THE Zimbabwe Revenue Authority (Zimra) has disbursed ZiG102 million in tax refunds, aiming to alleviate the financial burden on businesses.
Primarily stemming from value-added tax (VAT) overpayments, these refunds are a crucial component of the tax system, enabling registered operators to reclaim excess input tax.
Zimra Commissioner of Domestic Taxes, Misheck Govha, confirmed significant progress in clearing the backlog of refund claims, with the ZiG102 million disbursed this month alone. While acknowledging remaining outstanding amounts, Govha assured continued efforts to expedite refunds.
Despite the standard 60-day processing period, some businesses have reported delays in receiving refunds, even after submitting the required documentation multiple times. Zimra is actively addressing these delays to ensure efficient and timely processing.

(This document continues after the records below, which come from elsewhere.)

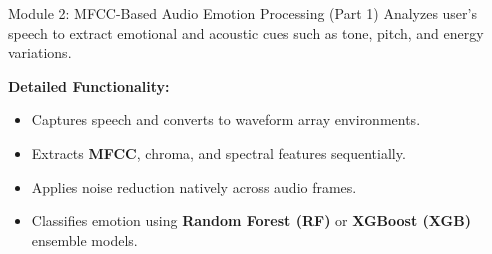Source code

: \documentclass{beamer}
\begin{document}
\begin{frame}{Module 2: MFCC-Based Audio Emotion Processing (Part 1)}
Analyzes user’s speech to extract emotional and acoustic cues such as tone, pitch, and energy variations.

\vspace{0.3cm}
\textbf{Detailed Functionality:}
\begin{itemize}
    \item Captures speech and converts to waveform array environments.
    \item Extracts \textbf{MFCC}, chroma, and spectral features sequentially.
    \item Applies noise reduction natively across audio frames.
    \item Classifies emotion using \textbf{Random Forest (RF)} or \textbf{XGBoost (XGB)} ensemble models.
\end{itemize}
\end{frame}
\end{document}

In a bid to curb revenue leakages and bolster tax collection, the 2024 national budget introduced several policy adjustments. Notably, the block management system has proven successful in expanding the tax base, increasing registrations, and generating additional revenue in both US dollars and ZiG.
Zimra has also observed encouraging cooperation from informal traders, which Govha believes will significantly benefit revenue collection. Additionally, the forthcoming Tax and Revenue Management System (TaRMS), nearing 80 percent completion, is expected to further integrate the informal sector into the tax net.
Furthermore, Zimra is cracking down on smuggling at border posts through the deployment of drones. These initiatives are part of the broader goal to achieve a ZiG90 billion tax collection target in 2024.
However, analysts caution that authorities may resort to imposing additional taxes as the cost of living and doing business continue to rise, potentially impacting businesses and consumers alike.